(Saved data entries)
========================================
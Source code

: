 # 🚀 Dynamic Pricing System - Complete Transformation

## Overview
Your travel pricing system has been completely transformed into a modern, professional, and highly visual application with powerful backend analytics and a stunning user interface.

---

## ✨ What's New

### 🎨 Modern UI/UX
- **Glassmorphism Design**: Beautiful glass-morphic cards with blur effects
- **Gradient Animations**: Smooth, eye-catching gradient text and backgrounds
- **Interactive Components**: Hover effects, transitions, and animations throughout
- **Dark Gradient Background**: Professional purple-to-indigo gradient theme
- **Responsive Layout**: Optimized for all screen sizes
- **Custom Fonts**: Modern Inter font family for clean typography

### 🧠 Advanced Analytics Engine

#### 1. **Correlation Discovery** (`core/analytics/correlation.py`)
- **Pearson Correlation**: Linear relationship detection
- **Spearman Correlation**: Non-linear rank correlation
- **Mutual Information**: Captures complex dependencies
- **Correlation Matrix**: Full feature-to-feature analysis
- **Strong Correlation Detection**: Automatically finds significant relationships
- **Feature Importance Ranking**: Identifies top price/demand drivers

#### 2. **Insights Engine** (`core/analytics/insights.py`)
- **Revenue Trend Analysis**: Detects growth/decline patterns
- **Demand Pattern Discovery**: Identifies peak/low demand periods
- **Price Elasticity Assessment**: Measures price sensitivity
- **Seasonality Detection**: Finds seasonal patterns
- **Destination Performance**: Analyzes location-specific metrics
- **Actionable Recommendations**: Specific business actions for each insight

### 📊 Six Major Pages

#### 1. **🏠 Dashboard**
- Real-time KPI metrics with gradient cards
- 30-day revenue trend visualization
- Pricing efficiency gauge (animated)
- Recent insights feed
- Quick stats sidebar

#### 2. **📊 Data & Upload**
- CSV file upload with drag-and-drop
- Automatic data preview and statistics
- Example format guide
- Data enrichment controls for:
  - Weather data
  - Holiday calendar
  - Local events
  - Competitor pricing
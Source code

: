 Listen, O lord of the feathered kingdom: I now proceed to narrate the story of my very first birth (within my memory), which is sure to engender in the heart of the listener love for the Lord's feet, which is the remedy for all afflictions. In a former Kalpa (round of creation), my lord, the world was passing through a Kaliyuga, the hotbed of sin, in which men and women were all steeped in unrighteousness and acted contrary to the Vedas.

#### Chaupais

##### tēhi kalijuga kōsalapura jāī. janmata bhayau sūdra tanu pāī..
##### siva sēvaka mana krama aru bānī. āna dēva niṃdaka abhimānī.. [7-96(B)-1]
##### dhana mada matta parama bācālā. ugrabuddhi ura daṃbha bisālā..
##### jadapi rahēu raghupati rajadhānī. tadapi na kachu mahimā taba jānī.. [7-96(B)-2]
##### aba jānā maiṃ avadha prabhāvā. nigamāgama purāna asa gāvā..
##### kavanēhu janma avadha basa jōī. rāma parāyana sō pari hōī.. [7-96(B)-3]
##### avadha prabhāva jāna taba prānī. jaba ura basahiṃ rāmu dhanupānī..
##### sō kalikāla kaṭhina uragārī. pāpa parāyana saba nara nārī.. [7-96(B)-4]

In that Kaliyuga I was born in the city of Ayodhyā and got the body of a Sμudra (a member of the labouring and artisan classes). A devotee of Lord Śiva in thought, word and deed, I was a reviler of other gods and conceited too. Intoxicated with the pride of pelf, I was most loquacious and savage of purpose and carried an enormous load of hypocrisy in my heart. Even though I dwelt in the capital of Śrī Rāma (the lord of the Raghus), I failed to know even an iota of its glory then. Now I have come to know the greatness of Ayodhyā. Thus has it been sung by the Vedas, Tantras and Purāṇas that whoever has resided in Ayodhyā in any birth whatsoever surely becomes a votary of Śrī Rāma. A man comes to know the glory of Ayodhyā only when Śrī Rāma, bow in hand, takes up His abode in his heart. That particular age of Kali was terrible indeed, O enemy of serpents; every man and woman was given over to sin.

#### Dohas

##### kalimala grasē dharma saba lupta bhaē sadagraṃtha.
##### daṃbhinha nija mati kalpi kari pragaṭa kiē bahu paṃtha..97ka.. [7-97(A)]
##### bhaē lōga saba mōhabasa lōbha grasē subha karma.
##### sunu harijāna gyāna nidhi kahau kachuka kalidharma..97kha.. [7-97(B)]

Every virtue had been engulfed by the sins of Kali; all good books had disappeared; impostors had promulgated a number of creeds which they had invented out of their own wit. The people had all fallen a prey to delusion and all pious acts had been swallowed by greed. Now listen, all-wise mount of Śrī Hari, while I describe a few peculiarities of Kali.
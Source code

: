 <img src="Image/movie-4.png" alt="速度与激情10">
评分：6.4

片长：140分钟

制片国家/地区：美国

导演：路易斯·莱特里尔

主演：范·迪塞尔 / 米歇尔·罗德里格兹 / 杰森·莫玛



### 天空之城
========================================
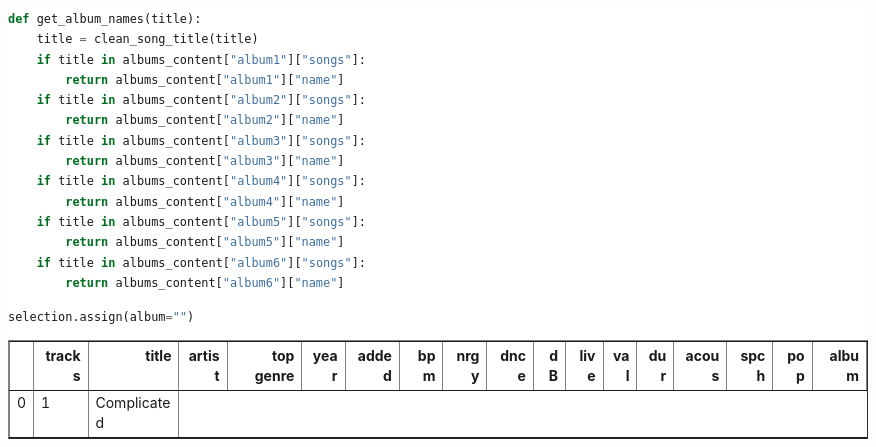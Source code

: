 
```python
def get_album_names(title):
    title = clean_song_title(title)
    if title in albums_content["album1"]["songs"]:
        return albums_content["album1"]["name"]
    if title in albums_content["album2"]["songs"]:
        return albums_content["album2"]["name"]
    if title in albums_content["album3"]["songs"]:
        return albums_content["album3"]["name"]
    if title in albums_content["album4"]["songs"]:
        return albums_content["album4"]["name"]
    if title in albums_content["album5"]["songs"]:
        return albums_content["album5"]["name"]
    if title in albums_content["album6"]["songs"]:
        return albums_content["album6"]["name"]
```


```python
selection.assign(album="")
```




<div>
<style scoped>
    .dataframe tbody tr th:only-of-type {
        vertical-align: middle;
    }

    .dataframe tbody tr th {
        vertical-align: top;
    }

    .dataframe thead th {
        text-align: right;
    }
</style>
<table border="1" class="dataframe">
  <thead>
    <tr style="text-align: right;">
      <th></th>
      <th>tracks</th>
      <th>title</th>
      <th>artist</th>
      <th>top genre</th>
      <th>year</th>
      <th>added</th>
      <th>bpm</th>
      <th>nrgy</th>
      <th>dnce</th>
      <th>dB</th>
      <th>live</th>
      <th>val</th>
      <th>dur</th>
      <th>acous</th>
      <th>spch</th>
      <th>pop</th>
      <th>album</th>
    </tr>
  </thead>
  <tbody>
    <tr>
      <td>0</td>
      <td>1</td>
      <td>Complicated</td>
========================================
*Problem to work on:* The lines above that hold "avadha" are the result; show every one of them.

*Output for this exercise:*
##### aba jānā maiṃ avadha prabhāvā. nigamāgama purāna asa gāvā..
##### kavanēhu janma avadha basa jōī. rāma parāyana sō pari hōī.. [7-96(B)-3]
##### avadha prabhāva jāna taba prānī. jaba ura basahiṃ rāmu dhanupānī..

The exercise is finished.